Olive oil co- and/or by-products represent valuable sources of polyphenols and peptides displaying multifunctional properties, such as antioxidant, anti-inflammatory, hypocholesterolemic, and antidiabetic ones. Among the various bioactive constituents identified in these matrices, polyphenols and bioactive peptides have emerged as particularly promising due to their broad spectrum of biological effects and relevance to human health. Polyphenols in extra virgin olive oil are strongly influenced by genetic and environmental factors, such as cultivar, climate, and processing, which in turn determine their phenolic profile and the oil’s potential to meet the EFSA threshold for the health claim. Likewise, the olive genotype and origin play a key role in shaping the bioactivity of olive seeds peptides, as demonstrated by studies showing varietal differences in lipid-lowering effects and the influence of processing enzymes on functional outcomes.
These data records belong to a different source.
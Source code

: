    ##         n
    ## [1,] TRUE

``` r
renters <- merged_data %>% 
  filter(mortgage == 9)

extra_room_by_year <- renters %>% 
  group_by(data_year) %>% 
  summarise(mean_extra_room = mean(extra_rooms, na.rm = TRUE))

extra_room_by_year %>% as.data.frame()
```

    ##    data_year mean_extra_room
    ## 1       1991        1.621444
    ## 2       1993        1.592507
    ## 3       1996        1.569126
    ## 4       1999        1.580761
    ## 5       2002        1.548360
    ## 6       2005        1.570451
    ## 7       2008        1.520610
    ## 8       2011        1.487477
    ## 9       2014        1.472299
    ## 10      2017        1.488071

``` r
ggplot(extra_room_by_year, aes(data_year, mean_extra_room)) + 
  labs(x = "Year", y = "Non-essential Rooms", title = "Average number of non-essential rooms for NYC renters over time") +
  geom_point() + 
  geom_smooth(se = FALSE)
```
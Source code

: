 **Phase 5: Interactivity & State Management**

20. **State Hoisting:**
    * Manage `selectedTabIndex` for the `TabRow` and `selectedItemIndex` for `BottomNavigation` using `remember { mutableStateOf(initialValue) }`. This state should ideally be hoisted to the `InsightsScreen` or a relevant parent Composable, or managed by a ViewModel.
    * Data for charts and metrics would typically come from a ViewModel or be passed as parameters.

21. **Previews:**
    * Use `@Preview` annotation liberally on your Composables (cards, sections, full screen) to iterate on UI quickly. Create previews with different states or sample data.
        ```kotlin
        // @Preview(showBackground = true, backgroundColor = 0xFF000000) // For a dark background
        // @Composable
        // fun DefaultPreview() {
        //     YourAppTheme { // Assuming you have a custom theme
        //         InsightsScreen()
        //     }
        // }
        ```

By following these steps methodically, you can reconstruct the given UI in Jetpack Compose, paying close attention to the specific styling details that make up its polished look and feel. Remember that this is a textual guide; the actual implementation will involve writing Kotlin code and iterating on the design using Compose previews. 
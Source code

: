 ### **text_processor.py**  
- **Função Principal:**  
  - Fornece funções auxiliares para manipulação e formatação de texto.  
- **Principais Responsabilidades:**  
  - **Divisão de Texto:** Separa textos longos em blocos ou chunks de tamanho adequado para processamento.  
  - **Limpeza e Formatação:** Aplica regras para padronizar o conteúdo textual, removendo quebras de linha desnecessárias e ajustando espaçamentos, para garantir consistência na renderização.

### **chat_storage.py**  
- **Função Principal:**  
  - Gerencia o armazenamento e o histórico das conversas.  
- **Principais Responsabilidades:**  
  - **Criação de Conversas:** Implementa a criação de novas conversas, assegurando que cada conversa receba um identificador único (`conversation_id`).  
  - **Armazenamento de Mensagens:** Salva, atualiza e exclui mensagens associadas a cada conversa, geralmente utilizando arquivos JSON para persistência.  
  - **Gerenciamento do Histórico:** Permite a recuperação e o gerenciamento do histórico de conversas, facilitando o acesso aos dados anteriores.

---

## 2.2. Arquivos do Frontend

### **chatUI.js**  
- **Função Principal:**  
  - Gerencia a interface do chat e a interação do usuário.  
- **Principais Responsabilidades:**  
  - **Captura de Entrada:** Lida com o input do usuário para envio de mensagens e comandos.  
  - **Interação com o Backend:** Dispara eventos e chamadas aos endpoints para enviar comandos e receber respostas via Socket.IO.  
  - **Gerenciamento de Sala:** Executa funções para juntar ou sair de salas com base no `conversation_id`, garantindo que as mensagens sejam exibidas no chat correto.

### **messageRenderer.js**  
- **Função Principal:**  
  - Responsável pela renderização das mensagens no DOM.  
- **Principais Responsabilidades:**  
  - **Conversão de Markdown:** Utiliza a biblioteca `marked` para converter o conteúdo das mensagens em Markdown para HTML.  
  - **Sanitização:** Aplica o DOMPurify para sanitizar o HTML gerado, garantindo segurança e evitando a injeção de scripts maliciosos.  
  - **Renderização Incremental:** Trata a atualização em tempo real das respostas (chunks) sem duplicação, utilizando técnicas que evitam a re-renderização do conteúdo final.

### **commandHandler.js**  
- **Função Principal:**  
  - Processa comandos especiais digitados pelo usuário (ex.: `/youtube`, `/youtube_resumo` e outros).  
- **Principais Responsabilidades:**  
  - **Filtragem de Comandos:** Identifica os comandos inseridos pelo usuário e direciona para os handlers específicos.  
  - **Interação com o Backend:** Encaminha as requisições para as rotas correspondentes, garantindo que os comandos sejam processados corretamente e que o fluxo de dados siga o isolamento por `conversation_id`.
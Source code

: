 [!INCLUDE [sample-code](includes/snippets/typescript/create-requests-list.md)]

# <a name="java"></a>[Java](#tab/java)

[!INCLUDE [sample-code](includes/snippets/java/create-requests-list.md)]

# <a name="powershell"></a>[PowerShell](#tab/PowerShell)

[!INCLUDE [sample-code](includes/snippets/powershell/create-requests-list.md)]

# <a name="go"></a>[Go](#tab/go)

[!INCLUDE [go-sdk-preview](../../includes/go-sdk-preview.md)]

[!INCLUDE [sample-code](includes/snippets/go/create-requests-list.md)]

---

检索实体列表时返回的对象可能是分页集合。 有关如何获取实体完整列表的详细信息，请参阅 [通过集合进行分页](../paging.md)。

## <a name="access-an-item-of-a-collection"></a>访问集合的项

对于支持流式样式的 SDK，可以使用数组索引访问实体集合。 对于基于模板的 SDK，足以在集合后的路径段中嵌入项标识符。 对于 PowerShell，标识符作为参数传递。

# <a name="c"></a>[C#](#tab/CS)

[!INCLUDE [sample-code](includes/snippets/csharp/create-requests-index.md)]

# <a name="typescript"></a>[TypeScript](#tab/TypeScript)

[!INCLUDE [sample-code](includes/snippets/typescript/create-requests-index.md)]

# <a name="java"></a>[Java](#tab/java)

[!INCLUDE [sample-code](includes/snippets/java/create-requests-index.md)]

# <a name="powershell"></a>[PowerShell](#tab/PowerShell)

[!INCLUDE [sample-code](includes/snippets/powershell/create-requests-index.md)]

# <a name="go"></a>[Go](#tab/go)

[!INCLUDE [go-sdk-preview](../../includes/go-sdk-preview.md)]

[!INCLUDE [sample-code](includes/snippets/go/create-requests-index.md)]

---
Moreover, scaling up production requires robust hydrolysis and purification methods, while addressing variability in raw materials, and regulatory approvals along with clinical validation are essential to confirm health effects. Strategies to enhance bioavailability, AI-driven peptide discovery, and integration into the circular bioeconomy offer opportunities for innovation, so that in the future they can be considered potential ingredients for the development of nutraceutical and functional foods. In the future, it is crucial to pursue efforts for demonstrating their clinical efficacy and safety for the real implementation on the market of these innovative ingredients.